*WHAT YOU SHOULD DO*.
The lines from the start of the listing through the line containing "Use after free" should be printed exactly, and no other lines should be printed.

#####

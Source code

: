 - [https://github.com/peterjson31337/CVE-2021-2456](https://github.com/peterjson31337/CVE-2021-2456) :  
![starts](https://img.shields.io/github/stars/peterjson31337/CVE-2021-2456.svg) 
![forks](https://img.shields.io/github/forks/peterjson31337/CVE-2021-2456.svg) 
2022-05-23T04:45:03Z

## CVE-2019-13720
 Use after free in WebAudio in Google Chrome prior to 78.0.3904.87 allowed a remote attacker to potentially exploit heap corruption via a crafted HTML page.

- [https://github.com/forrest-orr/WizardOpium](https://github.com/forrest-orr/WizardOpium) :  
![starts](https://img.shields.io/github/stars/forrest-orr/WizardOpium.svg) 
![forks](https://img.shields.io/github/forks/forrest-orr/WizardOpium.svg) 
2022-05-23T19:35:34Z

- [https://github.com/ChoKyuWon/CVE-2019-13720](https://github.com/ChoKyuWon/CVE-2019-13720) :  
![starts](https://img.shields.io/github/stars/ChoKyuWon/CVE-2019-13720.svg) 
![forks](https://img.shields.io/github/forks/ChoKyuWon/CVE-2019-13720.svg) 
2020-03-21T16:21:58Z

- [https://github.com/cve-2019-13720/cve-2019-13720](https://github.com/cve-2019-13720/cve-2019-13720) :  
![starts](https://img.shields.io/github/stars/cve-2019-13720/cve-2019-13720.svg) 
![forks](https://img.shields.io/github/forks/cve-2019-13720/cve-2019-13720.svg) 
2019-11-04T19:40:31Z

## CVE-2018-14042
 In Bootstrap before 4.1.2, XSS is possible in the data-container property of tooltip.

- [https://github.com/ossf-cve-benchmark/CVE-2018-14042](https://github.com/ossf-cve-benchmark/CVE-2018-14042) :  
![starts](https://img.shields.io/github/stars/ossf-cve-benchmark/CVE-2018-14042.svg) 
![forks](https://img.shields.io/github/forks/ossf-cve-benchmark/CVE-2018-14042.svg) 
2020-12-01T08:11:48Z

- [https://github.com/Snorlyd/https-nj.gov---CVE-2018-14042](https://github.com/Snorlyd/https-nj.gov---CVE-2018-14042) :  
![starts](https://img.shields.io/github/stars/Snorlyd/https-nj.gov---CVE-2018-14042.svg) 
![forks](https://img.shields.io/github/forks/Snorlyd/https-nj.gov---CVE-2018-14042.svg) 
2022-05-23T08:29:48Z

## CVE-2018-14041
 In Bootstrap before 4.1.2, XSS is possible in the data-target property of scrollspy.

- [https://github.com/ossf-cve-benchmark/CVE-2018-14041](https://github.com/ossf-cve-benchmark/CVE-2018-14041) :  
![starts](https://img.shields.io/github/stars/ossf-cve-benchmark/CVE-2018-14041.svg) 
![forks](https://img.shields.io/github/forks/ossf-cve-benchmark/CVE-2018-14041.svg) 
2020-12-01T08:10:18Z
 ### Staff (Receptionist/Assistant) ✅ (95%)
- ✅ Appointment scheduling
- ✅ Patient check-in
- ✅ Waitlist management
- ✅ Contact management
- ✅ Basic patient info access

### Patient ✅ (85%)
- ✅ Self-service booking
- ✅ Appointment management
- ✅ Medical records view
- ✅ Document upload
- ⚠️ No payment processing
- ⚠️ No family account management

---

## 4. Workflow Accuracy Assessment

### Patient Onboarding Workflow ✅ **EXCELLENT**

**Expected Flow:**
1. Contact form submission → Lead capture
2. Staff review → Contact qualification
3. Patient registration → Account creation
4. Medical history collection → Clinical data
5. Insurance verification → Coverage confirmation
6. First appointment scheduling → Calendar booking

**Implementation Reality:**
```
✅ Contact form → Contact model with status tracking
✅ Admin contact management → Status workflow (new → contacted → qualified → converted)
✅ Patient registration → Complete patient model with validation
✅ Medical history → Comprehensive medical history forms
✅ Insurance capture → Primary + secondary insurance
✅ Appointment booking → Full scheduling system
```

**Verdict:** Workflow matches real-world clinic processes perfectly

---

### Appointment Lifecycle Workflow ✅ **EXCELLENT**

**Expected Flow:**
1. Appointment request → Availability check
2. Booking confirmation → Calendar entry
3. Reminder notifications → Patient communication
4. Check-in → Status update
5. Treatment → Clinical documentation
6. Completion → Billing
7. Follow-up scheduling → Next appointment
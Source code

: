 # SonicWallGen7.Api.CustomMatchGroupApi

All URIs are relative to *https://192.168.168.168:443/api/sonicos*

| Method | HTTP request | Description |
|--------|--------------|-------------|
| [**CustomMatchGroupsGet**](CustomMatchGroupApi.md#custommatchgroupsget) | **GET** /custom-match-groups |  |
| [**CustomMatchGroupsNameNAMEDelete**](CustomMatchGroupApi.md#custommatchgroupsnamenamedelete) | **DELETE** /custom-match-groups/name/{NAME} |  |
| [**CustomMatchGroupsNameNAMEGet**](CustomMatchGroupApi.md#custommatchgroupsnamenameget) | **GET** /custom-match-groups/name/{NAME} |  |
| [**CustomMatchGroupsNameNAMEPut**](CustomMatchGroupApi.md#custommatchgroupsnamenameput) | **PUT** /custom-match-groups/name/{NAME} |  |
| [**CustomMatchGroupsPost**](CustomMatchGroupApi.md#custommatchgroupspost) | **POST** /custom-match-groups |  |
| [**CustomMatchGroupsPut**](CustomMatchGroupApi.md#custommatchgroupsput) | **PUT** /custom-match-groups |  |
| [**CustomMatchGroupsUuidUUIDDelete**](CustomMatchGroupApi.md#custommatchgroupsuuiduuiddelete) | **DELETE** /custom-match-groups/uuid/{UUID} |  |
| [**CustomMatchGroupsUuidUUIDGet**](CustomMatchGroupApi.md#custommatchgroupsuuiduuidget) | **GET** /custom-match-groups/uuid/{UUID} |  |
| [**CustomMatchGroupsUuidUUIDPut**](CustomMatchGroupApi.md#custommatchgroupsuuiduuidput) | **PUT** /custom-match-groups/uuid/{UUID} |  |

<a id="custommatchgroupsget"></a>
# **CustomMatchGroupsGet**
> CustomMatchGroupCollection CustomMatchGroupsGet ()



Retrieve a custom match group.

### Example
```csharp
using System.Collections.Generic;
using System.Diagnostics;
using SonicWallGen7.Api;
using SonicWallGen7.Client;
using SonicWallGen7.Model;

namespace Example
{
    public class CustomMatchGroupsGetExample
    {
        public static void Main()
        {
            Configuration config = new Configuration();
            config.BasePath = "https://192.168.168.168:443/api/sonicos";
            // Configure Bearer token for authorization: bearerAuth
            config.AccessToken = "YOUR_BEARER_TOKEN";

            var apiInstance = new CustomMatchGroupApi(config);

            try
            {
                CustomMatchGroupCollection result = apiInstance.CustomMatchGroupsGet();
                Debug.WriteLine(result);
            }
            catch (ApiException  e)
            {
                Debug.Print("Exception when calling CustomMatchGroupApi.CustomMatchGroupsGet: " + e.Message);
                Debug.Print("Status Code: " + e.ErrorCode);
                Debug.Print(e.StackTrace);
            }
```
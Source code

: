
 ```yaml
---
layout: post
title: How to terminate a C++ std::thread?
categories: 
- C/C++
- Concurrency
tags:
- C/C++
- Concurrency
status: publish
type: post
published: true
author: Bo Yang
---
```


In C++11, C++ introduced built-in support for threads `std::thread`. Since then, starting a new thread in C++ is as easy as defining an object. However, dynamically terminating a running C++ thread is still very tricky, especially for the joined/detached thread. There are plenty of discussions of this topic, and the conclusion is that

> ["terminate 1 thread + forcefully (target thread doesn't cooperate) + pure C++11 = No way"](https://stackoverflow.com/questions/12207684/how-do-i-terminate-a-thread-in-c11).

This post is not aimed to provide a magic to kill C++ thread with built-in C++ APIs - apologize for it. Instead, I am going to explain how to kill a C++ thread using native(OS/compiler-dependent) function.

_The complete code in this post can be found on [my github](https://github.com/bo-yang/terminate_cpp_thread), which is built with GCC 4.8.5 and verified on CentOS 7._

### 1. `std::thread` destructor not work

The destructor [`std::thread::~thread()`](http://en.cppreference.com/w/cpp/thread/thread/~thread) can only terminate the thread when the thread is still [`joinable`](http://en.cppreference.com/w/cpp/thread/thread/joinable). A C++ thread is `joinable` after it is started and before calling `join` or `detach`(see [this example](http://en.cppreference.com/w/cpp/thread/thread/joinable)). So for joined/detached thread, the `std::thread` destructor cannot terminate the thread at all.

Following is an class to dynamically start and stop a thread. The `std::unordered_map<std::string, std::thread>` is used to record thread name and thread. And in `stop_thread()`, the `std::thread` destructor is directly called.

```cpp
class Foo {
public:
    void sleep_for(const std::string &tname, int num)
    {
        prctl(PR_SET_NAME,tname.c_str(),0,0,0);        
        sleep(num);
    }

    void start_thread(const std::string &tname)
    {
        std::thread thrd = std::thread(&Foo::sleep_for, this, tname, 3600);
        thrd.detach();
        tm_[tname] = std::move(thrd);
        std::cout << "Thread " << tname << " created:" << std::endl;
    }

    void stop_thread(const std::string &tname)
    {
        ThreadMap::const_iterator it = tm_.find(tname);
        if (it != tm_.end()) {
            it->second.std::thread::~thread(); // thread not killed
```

#####

*RESPONSE AREA*.
Source code

: - [https://github.com/peterjson31337/CVE-2021-2456](https://github.com/peterjson31337/CVE-2021-2456) :  
![starts](https://img.shields.io/github/stars/peterjson31337/CVE-2021-2456.svg) 
![forks](https://img.shields.io/github/forks/peterjson31337/CVE-2021-2456.svg) 
2022-05-23T04:45:03Z

## CVE-2019-13720
 Use after free in WebAudio in Google Chrome prior to 78.0.3904.87 allowed a remote attacker to potentially exploit heap corruption via a crafted HTML page.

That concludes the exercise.